Note that we can check elements from high to low directly & stop as soon as a mobile element is found – there is no need to check every element.

Johnson-Trotter and Algorithm P are essentially doing the same thing: when moving the mobile element, we are changing its inversion count in the same way as we do directly in P.

Performance-wise, the two algorithms are very similar though (somewhat surprisingly to me) the Johnson-Trotter version seems a little faster.

Either way, my laptop generates the 3628800 permutations of 10 elements in 0.03 seconds, outputting them (even to /dev/null) takes 4.5 seconds. It takes about 3 seconds to run through the 479001600 permutations of 12 elements (I haven’t tried outputting them). We can streamline the computation further by taking advantage of the fact that most of the time we are just moving the highest element in the same direction, but that can wait for another day.
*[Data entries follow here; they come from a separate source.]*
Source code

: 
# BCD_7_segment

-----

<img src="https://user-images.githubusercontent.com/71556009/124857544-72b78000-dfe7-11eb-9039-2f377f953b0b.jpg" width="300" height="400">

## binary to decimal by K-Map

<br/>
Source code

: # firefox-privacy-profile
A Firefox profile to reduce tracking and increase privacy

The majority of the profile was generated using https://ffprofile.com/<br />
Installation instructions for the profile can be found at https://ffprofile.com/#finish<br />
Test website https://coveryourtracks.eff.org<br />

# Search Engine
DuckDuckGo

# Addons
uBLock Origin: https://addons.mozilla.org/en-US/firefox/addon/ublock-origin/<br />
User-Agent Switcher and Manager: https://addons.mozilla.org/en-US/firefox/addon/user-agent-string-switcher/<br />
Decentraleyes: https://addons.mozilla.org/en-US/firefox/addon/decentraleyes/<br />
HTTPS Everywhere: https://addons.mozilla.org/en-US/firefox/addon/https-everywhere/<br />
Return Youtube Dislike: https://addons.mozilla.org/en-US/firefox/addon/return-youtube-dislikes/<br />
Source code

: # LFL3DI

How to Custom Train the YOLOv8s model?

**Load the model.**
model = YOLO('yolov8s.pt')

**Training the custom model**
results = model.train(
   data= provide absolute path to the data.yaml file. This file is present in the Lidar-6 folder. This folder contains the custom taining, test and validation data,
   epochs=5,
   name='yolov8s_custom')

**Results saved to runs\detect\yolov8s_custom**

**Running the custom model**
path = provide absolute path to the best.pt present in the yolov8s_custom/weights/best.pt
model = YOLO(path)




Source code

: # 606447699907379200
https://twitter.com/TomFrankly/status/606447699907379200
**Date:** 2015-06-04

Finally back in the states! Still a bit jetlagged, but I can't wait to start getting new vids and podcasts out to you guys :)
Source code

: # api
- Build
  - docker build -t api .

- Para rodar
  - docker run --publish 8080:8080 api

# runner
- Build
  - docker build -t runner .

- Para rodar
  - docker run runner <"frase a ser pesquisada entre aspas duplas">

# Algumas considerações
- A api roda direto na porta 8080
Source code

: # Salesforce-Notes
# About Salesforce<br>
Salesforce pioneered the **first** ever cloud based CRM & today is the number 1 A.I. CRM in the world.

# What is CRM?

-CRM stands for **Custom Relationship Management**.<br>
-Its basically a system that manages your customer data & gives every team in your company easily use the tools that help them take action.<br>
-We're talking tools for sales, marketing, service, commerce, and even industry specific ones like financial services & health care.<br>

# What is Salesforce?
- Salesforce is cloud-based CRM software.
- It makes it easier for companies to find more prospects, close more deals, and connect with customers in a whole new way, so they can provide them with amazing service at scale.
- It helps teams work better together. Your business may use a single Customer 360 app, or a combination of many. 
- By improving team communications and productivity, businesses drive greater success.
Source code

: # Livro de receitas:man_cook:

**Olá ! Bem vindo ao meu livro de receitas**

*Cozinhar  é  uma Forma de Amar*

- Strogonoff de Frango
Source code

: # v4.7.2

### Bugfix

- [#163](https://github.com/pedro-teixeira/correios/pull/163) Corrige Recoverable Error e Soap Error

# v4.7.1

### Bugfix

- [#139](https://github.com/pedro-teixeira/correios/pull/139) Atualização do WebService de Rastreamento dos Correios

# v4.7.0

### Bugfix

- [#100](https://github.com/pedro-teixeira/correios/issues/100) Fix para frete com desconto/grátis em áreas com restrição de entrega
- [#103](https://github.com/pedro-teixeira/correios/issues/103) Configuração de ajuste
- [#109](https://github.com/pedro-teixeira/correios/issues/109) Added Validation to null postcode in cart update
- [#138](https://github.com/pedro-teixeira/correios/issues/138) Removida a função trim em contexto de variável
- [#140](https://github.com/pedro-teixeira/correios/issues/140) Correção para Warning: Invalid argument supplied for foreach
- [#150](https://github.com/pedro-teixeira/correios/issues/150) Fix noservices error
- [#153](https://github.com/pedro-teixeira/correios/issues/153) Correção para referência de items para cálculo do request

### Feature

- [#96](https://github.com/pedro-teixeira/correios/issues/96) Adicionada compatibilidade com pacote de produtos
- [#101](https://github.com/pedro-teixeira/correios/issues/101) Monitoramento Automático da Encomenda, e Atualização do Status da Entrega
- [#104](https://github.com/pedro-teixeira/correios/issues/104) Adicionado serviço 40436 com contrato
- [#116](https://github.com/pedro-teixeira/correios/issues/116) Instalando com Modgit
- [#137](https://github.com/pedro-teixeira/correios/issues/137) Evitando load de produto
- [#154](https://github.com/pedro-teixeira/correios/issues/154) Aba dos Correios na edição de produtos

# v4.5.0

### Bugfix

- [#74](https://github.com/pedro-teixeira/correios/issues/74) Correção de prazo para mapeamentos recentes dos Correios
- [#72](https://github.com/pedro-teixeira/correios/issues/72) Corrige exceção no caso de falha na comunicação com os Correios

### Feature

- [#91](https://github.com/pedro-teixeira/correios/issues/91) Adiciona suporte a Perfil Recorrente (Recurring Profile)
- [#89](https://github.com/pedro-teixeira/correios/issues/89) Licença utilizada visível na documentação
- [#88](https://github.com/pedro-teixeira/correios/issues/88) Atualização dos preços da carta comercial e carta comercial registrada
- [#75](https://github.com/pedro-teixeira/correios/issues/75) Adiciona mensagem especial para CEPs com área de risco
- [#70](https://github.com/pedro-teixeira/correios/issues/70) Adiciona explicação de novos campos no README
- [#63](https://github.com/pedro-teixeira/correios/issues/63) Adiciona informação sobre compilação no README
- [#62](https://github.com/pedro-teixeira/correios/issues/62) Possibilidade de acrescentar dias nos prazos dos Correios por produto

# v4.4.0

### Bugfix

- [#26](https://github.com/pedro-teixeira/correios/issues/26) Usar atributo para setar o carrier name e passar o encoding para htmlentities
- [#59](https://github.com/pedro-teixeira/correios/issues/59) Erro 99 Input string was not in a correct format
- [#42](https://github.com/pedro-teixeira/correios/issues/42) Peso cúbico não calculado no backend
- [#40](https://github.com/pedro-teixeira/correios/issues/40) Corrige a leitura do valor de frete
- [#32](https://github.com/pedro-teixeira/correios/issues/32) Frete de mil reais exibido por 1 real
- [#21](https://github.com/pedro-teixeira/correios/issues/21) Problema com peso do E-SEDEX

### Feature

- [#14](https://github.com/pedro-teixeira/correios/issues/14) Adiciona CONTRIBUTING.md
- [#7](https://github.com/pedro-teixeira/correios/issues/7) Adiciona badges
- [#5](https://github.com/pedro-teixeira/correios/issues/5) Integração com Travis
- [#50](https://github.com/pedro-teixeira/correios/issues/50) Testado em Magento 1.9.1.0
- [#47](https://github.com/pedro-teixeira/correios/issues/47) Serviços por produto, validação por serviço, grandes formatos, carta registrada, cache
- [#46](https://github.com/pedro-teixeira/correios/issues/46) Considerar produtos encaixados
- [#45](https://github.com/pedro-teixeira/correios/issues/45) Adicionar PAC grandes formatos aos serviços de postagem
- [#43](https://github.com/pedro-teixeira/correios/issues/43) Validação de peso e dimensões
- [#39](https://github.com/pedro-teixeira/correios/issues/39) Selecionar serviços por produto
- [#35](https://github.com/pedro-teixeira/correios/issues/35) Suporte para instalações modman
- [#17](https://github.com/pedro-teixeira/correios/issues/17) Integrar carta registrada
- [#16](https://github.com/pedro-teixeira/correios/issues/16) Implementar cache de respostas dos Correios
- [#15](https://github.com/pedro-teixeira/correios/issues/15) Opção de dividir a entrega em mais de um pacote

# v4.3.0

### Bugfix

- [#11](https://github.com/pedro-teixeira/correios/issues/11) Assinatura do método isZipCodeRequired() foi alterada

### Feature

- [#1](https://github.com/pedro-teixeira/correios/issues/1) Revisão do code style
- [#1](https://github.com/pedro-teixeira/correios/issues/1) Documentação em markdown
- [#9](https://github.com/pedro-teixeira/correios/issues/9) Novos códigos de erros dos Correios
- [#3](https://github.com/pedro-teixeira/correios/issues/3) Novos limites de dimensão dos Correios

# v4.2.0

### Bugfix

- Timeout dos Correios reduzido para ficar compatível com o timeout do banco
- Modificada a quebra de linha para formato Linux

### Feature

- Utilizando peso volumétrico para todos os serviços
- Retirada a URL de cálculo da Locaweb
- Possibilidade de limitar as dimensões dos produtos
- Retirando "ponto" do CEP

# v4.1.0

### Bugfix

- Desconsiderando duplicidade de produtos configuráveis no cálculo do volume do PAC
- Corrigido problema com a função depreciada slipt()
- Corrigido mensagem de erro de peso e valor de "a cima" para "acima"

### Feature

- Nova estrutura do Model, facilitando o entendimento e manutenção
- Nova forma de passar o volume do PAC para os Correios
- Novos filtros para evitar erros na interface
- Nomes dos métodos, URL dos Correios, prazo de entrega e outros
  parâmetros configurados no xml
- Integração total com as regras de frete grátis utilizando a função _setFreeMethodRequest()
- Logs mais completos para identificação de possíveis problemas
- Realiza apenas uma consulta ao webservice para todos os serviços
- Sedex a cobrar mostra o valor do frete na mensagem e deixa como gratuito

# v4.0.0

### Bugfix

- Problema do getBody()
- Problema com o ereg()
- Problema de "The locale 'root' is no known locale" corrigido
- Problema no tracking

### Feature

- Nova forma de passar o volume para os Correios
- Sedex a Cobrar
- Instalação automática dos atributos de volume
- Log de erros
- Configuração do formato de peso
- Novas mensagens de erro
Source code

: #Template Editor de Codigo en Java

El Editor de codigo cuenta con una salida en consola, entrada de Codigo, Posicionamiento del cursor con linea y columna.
Finally, here is a function that gives the next permutation in plain changes without maintaining any state:

bool nextperm(int *a, int n) { int c[n], o[n]; for (int i = 0; i < n; i++) { c[i] = o[i] = 0; } // Count inversions for (int i = 0; i < n; i++) { for (int j = i+1; j < n; j++) { if (a[j] < a[i]) c[a[i]]++; } } // Find directions for (int i = 1, k = 0; i < n-1; i++) { k += c[i]; o[i+1] = k%2; } // Find mobile element and move it. for (int j = n-1, s = 0; j > 0; j--) { if (!o[j]) { if (c[j] < j) { swap(a[j-c[j]+s],a[j-c[j]+s-1]); return true; } s++; } else { if (c[j] > 0) { swap(a[j-c[j]+s],a[j-c[j]+s+1]); return true; } } } return false; } void stateless(int *a, int n) { do { visit(a,n); } while (nextperm(a,n)); }

We use the Knuth/Dijkstra trick to avoid building a position table. I suspect that n-squared inversion counting can be improved, but we still come in at under second for all permutations of 10, though that’s about 30 times slower than the optimized version.